When just starting out and with limited funds could one just use a
synthetic future(either a put or call ) instead of a stop to control my risk?
ramon
Robert Doeden wrote:
> A key reversal day on an uptrending stock or commodity is where a stock
> hits a new high yesterday, Goes higher today and then closes today below
> yesterdays low. The opposite is true for a key reversal day in a
> downtrending stock.
>
> I'll give a tip to those looking at commodities: I look for a commodity
> that is downtrending to establish a base. Then if that base is broken on
> the downside I watch very carefully the day after the break down. If that
> commodity begins to turn the second day I buy. You can do the same with
> an uptrending commodity but of course you look for an upside breakout than
> won't hold the second day and sell.
>
> The rational is very simple. It is highly probable that the breakdown or
> break out is the result of the floor traders hitting the stops. If there
> is no followthrough it is likely the situation will reverse direction.
>
> When I first started I tried using stops to control my risk. Didn't make
> any money. I decided that that wasn't the way to make money so I stopped
> using stops. I then started making money in commodities. At the time I
> was only trading a $10,000 account so the risk I was taking was
> substantial. Before anyone else tries this you better do some thinking
> about your trading skills, you ability to handle loss, your overall
> financial situation, ect.
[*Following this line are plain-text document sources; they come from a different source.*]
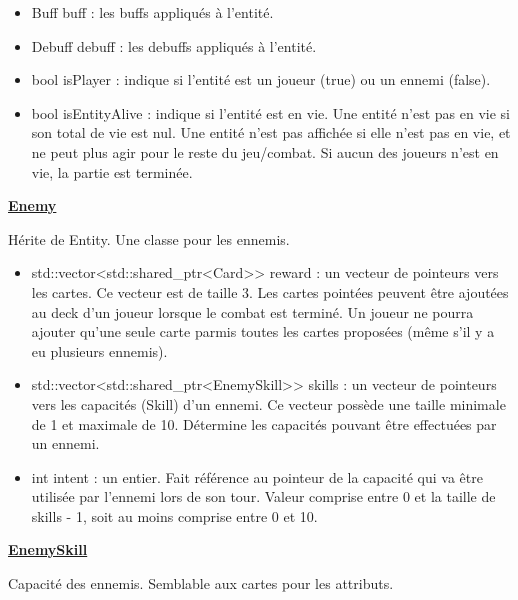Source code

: \begin{itemize}
    \item Buff buff : les buffs appliqués à l'entité.
    \item Debuff debuff : les debuffs appliqués à l'entité.
    \item bool isPlayer : indique si l'entité est un joueur (true) ou un ennemi (false).
    \item bool isEntityAlive : indique si l'entité est en vie. Une entité n'est pas en vie si son total de vie est nul. Une entité n'est pas affichée si elle n'est pas en vie, et ne peut plus agir pour le reste du jeu/combat. Si aucun des joueurs n'est en vie, la partie est terminée.
\end{itemize}


\underline{\textbf{Enemy}}
\par Hérite de Entity. Une classe pour les ennemis. 
\begin{itemize}
    \item std::vector<std::shared\_ptr<Card>> reward : un vecteur de pointeurs vers les cartes. Ce vecteur est de taille 3. Les cartes pointées peuvent être ajoutées au deck d'un joueur lorsque le combat est terminé. Un joueur ne pourra ajouter qu'une seule carte parmis toutes les cartes proposées (même s'il y a eu plusieurs ennemis).
    \item std::vector<std::shared\_ptr<EnemySkill>>  skills : un vecteur de pointeurs vers les capacités (Skill) d'un ennemi. Ce vecteur possède une taille minimale de 1 et maximale de 10. Détermine les capacités pouvant être effectuées par un ennemi.
    \item int intent : un entier. Fait référence au pointeur de la capacité qui va être utilisée par l'ennemi lors de son tour. Valeur comprise entre 0 et la taille de skills - 1, soit au moins comprise entre 0 et 10. 
\end{itemize}

\underline{\textbf{EnemySkill}}
\par Capacité des ennemis. Semblable aux cartes pour les attributs.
You sure don't want to risk the rent money on
> commodities.
>
> As I built up my account I found out that the more money I had in my
> account the easier it was to make money. The reason is very simple. I
> could use much better money management when I had more money. There is
> not a lot of money management you can do with $10,000. With that amount
> you can only trade 1 contract at a time. With a large account you can
> spread your risk among several positions and you can take meaningful
> positions with only risking a small portion of your account. Presently my
> maximum position in any one commodity is 10 contracts. I don't go out and
> buy 10 contracts at once. I scale in and if I hit the trend right will
> continually sell on spurts and buy on dips keeping a maximum position of
> 10. By using good money management I reduce my risk.
>
> Someone else wrote an excellent post on money management recently. Money
> management is the key to market success.
>
> Bob Doeden
> ===========================================================
>
> Harley Meyer wrote:
>
> > I had posted this guestion before. No reply so again. Does anyone know
> > how the 'key reversal day' is defined?